Rather than redefining the existing variable, this use of COMPUTE defines a new variable mtbf_ln which is the natural logarithm of mtbf. The final command in this example calls EXAMINE on this new variable, and it can be seen from the results that both the skewness and kurtosis for mtbf_ln are very close to zero. This provides some confidence that the mtbf_ln variable is normally distributed and thus safe for linear analysis. In the event that no suitable transformation can be found, then it would be worth considering an appropriate non-parametric test instead of a linear one. See NPAR TESTS, for information about non-parametric tests.

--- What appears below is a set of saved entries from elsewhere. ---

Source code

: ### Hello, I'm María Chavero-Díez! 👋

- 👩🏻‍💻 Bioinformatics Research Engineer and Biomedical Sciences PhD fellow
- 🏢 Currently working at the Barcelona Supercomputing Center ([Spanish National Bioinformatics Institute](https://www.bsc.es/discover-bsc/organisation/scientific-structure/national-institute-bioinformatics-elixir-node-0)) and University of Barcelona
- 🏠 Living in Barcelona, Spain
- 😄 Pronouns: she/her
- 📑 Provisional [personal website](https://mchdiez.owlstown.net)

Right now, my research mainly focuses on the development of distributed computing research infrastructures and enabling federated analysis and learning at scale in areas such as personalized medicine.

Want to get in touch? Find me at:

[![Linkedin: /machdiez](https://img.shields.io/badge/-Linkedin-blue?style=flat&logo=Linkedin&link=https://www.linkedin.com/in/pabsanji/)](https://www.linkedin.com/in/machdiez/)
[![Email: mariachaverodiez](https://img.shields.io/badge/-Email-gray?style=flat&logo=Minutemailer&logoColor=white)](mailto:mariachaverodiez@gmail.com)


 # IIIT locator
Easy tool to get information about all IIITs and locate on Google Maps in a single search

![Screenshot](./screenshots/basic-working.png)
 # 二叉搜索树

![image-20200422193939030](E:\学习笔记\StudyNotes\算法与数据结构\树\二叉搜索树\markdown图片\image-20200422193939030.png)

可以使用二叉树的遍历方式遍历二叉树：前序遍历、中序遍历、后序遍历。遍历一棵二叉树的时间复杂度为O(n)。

     PSPP> get file='/usr/local/share/pspp/examples/repairs.sav'.
     PSPP> examine mtbf
                     /statistics=descriptives.
     PSPP> compute mtbf_ln = ln (mtbf).
     PSPP> examine mtbf_ln
                     /statistics=descriptives.

Output:

     1.2 EXAMINE.  Descriptives
     #====================================================#=========#==========#
     #                                                    #Statistic|Std. Error#
     #====================================================#=========#==========#
     #mtbf    Mean                                        #   8.32  |   1.62   #
     #        95% Confidence Interval for Mean Lower Bound#   4.85  |          #
     #                                         Upper Bound#  11.79  |          #
     #        5% Trimmed Mean                             #   7.69  |          #
     #        Median                                      #   8.12  |          #
     #        Variance                                    #  39.21  |          #
     #        Std. Deviation                              #   6.26  |          #
     #        Minimum                                     #   1.63  |          #
     #        Maximum                                     #  26.47  |          #
     #        Range                                       #  24.84  |          #
     #        Interquartile Range                         #   5.83  |          #
     #        Skewness                                    #   1.85  |    .58   #
     #        Kurtosis                                    #   4.49  |   1.12   #
     #====================================================#=========#==========#
     
     2.2 EXAMINE.  Descriptives
     #====================================================#=========#==========#
     #                                                    #Statistic|Std. Error#
     #====================================================#=========#==========#
     #mtbf_ln Mean                                        #   1.88  |    .19   #
     #        95% Confidence Interval for Mean Lower Bound#   1.47  |          #
     #                                         Upper Bound#   2.29  |          #
     #        5% Trimmed Mean                             #   1.88  |          #
     #        Median                                      #   2.09  |          #
     #        Variance                                    #   .54   |          #
     #        Std. Deviation                              #   .74   |          #
     #        Minimum                                     #   .49   |          #
     #        Maximum                                     #   3.28  |          #
     #        Range                                       #   2.79  |          #
     #        Interquartile Range                         #   .92   |          #
     #        Skewness                                    #   -.16  |    .58   #
     #        Kurtosis                                    #   -.09  |   1.12   #
     #====================================================#=========#==========#

Example 5.5: Testing for normality using the EXAMINE command and applying a logarithmic transformation. The mtbf variable has a large positive skew and is therefore unsuitable for linear statistical analysis. However the transformed variable (mtbf_ln) is close to normal and would appear to be more suitable.